By Karlie Mickanuik
When I was in kindergarten I wanted to be a racecar driver when I grew up. My dreams were crushed when I was told “girls can’t be racecar drivers”.
When I was eight I wanted to be an astronaut. I watched one movie with a black hole in it and decided space was a little too scary for me.
When I was 12 I wanted to be a teacher and I don’t know what happened but that came to define me as a person. Even long after my career goals changed people still knew me as the girl who wanted to be a teacher. Every once and a while a family member still makes a comment about how I will probably still go back to school to become a teacher one day.
Then one day I realized I wanted to be a film director. I’m going to be honest, I used to think I would never “make it” in the industry. I thought I would only hold onto a dream of making it to Hollywood and creating Oscar worthy films in my highschool years then I’d inevitably be forced to find a “real job”.
When I realized my true passion was film; I was met with a lot more concern from friends and family than I had anticipated. Looking back I know the concern was from a place of love but as a growing adolescent – it hurt. I was met with comments telling me I couldn’t make a living making movies, that this industry is dying. I was told I couldn’t do it.
I just wanted someone to look me in the eyes and say “why not you”. I just wanted someone to tell me it is possible to do what you love and still make money. I just wanted someone to believe in me fully. That person for me ended up being the mirror, but I wouldn’t trade my experiences. At the risk of sounding “cliche”; it did make me a stronger person. Taking criticism and feedback is something that happens all the time in my chosen industry. You have to get good at not letting your feelings get hurt when someone disagrees with you.
Naturally I wanted to head straight for the New York Film Academy and live my art school dream. Of course I looked at the tuition prices and decided Vancouver might be a little more my speed. After some deliberating and compromising with my parents I ended up choosing the Radio and Television program at NAIT. It was definitely the 95 per cent hire rate after graduation and the low tuition cost that persuaded my parents to accept that this really is what I want to do, but I didn’t care.
During my last year of high school I was struggling with my decision of choosing NAIT. All of my friends at school were talking about being accepted into prestigious universities and programs that only accepted 40 people a year. The lunch tables were filled with talks of future salaries and who in our graduating class would end up the richest. Not once was there ever a comment of who was going to love their career the most.
The peer pressure was really starting to get to me and I was almost ashamed to tell people I had been accepted into my program of choice. I kept thinking, “what if everyone was right?”

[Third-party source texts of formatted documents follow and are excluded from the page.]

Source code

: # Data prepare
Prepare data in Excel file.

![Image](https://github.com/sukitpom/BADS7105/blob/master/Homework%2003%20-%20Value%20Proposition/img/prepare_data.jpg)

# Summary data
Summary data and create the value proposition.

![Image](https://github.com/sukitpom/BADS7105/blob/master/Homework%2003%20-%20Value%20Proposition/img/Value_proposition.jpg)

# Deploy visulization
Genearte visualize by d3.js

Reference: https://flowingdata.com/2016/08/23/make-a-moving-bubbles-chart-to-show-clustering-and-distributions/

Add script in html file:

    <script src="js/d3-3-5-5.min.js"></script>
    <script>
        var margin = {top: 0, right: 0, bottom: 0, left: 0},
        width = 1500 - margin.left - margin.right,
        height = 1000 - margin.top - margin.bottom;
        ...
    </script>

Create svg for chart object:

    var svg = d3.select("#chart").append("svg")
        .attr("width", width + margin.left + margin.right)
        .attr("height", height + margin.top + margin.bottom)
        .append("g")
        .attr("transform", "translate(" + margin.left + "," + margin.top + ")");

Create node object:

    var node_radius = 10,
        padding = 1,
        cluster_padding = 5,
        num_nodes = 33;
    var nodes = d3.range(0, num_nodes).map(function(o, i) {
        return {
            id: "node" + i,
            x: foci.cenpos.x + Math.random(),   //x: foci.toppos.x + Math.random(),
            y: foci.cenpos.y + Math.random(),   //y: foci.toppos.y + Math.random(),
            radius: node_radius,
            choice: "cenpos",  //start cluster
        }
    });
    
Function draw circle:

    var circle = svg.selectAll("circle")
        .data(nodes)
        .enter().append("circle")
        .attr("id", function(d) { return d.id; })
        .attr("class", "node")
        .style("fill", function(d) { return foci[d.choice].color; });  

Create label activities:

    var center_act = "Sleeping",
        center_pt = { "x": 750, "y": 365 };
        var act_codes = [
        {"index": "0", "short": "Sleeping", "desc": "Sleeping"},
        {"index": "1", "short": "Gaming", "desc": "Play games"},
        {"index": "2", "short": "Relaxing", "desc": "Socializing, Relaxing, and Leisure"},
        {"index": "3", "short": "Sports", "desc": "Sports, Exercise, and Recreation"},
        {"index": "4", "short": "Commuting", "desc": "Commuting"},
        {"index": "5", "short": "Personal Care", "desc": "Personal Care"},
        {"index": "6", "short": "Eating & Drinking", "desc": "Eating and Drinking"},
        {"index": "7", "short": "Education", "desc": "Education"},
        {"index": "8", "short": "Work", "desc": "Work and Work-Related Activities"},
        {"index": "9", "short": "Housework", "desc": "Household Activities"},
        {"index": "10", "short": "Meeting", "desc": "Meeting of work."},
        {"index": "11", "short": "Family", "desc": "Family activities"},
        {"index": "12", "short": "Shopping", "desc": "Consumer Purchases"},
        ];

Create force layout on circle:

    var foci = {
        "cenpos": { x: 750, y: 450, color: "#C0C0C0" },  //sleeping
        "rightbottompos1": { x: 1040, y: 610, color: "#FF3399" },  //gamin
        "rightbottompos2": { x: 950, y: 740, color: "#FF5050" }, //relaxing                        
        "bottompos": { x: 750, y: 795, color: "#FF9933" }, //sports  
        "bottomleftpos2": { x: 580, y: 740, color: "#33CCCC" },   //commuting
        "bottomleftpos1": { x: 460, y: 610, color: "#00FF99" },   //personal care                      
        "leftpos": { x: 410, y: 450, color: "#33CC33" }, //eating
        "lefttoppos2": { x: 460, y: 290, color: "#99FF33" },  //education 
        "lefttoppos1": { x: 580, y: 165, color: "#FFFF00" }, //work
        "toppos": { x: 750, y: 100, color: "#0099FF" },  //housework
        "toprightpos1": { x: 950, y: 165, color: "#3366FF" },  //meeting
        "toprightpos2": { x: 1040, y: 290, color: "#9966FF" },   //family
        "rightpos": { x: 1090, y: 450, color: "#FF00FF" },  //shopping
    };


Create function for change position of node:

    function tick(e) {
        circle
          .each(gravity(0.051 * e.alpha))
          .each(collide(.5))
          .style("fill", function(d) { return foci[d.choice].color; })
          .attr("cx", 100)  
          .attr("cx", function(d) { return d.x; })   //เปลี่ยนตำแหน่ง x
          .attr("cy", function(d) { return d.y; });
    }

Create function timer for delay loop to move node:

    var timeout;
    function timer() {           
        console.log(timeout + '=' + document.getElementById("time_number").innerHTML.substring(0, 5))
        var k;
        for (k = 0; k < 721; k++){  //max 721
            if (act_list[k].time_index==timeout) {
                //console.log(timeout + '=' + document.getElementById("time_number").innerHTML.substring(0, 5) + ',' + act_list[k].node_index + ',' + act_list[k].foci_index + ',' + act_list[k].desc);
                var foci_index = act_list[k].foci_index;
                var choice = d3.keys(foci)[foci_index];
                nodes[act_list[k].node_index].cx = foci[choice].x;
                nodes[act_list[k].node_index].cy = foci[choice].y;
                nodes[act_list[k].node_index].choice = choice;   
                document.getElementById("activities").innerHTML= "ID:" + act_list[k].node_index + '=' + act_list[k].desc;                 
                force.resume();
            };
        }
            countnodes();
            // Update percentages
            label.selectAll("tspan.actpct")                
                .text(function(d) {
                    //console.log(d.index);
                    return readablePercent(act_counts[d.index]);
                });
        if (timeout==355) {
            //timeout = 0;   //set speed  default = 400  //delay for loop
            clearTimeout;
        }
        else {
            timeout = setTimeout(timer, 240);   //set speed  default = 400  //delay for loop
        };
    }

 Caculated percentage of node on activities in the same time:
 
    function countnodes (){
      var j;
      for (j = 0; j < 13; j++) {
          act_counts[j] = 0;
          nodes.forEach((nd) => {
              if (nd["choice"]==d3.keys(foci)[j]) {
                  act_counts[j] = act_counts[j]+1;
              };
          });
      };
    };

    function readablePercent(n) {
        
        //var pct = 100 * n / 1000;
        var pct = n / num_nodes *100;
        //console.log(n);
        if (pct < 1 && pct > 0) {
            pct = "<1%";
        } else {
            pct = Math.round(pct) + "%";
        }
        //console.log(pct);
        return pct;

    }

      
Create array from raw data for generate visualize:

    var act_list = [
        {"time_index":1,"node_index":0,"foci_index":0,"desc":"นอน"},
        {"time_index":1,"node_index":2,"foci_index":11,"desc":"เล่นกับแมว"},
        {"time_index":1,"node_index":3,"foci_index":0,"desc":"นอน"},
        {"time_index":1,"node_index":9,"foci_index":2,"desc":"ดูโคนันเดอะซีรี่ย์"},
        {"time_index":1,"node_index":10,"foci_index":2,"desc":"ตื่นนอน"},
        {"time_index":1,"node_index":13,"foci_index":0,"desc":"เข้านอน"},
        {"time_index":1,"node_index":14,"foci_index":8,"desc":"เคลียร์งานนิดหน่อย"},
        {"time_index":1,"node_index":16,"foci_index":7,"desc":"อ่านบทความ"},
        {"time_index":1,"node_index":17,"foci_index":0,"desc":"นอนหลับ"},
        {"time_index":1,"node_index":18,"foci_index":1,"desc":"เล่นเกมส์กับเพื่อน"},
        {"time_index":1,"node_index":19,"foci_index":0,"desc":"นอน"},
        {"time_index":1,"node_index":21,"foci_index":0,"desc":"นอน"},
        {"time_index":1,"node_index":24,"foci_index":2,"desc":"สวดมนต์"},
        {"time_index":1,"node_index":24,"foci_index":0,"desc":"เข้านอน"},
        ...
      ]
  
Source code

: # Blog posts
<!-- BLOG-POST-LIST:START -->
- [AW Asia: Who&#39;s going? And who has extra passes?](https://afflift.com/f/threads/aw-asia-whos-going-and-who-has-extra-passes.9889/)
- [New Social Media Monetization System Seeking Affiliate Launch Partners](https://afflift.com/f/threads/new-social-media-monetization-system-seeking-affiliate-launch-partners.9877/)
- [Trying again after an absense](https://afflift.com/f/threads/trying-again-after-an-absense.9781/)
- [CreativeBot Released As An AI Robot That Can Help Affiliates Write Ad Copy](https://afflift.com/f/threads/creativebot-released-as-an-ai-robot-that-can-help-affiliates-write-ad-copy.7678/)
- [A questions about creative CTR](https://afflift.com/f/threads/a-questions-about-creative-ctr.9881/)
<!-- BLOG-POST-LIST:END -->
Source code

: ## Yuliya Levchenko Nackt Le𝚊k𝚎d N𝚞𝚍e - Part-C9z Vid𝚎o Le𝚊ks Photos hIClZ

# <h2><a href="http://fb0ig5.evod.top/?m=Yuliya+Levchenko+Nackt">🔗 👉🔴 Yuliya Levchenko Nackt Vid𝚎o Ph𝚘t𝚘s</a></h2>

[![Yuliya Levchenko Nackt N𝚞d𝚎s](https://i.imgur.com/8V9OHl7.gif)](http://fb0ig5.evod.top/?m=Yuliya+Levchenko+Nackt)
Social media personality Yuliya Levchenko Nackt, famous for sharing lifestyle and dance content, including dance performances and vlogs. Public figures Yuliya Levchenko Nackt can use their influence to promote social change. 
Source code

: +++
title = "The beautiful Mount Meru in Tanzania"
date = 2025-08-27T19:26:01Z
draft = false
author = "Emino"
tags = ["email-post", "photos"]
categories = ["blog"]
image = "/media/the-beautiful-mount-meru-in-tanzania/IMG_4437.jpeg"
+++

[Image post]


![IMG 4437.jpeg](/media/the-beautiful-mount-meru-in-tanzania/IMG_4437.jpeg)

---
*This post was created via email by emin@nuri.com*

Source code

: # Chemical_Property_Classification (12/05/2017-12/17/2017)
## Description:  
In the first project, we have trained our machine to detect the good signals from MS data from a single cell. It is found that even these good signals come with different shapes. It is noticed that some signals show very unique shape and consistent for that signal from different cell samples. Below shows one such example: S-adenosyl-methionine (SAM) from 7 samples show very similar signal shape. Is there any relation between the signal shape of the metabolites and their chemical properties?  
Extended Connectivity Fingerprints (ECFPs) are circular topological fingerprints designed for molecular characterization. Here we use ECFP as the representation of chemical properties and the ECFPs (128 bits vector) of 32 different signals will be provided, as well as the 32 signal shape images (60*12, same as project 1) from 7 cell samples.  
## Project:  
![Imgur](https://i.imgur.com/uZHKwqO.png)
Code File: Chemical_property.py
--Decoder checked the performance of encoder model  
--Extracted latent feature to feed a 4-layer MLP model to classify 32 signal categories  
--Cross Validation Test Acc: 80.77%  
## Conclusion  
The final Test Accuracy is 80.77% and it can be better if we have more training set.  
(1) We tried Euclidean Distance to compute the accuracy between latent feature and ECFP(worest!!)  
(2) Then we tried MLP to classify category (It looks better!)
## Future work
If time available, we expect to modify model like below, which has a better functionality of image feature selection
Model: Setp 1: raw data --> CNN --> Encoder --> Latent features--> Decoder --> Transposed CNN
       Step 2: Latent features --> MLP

For my 18th birthday I attended a five-day film workshop where we were taught how to shoot a short film in five days and then tasked to do so. The instructors were people actually working and making a living in the industry as actors, directors, editors and producers. They were there to guide us but ultimately we planned everything, shot everything and edited everything. At some point during the pre-production the instructors asked if we talked about our roles on set. Immediately, the instructors made a comment saying they had noticed I had already taken up a natural director role during the planning. My peers agreed and I got to be the director for this short film. This was the confidence boost I needed. Just that one sentence validated my career choice.
As my schooling at NAIT began slowly more and more of my worries about working in a so-called “dead end” industry melted away. I started writing for The Nugget and making money doing so. I was given a chance to work on a film set in Edmonton as a production assistant and I made money. From there I got calls almost every weekend to spend it on a new set and yes, I did indeed make money doing that.

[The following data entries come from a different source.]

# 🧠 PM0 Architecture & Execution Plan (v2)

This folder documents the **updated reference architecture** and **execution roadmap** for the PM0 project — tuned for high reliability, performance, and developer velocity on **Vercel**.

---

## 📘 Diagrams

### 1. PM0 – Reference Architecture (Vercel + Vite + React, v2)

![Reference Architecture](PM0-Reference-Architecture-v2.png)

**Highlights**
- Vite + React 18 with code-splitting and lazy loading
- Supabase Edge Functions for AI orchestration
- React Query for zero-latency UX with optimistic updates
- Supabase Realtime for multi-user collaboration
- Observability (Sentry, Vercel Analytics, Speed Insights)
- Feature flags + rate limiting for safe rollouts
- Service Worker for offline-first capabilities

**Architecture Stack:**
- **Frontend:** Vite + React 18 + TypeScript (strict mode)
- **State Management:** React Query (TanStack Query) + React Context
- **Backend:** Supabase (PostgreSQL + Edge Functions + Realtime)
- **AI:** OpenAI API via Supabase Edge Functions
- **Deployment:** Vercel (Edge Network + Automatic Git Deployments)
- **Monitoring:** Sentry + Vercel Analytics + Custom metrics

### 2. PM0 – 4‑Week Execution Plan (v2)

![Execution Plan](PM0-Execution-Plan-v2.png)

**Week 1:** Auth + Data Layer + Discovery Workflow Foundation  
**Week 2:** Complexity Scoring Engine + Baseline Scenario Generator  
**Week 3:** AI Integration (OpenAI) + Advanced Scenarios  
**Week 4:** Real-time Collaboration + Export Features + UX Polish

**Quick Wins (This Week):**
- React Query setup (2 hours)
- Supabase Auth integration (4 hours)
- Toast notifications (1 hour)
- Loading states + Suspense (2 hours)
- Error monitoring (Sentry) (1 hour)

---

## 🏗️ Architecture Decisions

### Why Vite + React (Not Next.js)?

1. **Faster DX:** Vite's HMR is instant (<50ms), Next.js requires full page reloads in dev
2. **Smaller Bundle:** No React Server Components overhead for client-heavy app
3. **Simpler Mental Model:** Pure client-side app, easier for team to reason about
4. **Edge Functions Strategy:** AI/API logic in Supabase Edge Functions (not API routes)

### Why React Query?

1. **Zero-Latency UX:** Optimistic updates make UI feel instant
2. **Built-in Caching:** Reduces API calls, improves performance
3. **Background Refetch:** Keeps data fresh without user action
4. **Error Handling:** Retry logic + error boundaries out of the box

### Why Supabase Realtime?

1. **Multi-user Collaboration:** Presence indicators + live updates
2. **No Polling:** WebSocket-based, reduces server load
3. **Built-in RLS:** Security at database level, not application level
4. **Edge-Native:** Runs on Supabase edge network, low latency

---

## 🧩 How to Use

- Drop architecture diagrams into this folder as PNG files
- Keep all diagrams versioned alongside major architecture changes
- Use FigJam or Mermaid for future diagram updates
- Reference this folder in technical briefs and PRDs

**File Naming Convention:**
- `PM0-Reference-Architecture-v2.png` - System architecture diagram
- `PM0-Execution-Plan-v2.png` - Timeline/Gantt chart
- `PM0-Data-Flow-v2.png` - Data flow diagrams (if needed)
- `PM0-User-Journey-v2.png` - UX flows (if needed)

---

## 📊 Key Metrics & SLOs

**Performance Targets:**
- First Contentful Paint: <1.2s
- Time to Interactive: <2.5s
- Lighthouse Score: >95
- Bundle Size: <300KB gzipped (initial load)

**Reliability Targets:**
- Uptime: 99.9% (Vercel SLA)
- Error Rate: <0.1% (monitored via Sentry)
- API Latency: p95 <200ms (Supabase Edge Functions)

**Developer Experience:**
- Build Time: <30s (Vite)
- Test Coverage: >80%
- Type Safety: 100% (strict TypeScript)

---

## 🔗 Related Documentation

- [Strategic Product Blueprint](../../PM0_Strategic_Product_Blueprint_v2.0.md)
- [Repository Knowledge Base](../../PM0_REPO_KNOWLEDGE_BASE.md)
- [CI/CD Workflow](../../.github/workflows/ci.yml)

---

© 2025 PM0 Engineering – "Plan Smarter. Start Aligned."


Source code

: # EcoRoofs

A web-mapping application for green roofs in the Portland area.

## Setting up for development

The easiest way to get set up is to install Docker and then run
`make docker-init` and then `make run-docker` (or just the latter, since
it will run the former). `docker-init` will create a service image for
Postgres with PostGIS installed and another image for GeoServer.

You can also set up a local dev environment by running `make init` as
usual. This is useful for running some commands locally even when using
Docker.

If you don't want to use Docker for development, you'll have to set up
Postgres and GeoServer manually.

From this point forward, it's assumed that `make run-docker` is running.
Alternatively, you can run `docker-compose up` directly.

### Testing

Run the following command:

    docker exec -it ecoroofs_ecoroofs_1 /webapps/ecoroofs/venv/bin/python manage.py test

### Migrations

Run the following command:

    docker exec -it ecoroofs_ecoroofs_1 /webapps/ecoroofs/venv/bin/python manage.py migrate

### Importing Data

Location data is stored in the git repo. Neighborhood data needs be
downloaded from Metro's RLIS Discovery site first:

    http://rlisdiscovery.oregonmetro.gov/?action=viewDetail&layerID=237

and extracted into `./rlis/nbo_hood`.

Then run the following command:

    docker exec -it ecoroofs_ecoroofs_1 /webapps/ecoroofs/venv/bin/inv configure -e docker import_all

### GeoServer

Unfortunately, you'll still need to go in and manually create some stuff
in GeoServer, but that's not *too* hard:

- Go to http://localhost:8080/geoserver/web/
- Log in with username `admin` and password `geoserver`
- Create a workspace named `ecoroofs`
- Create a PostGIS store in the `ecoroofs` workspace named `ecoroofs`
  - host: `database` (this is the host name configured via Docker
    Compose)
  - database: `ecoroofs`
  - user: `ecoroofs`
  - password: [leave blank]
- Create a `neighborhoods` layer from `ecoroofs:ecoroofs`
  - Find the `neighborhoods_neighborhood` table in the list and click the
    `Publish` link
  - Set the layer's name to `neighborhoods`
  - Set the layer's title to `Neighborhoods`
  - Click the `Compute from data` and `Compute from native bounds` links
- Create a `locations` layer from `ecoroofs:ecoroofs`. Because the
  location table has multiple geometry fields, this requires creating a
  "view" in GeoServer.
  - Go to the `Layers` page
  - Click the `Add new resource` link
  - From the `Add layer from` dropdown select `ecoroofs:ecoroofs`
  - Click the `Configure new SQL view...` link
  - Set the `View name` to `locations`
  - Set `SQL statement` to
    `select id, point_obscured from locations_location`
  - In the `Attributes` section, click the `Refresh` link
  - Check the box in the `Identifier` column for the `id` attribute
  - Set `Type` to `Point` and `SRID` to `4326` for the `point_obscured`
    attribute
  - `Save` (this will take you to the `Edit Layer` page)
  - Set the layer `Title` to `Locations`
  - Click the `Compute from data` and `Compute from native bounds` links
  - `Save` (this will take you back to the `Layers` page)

As my second semester rolled over I became an editor at The Nugget. I got more calls to be on set and I recently signed a contract to be a videographer for the Centre of Culinary Innovation here at NAIT. I just recently quit my retail job to spend more time working jobs in my industry.
There are jobs in the film industry. There is money in this industry, and I can work in this industry. It doesn’t have to be a dream. You can actually do what you love and make money. I have yet to make it to Hollywood and win an Oscar – but I have plenty of time for that.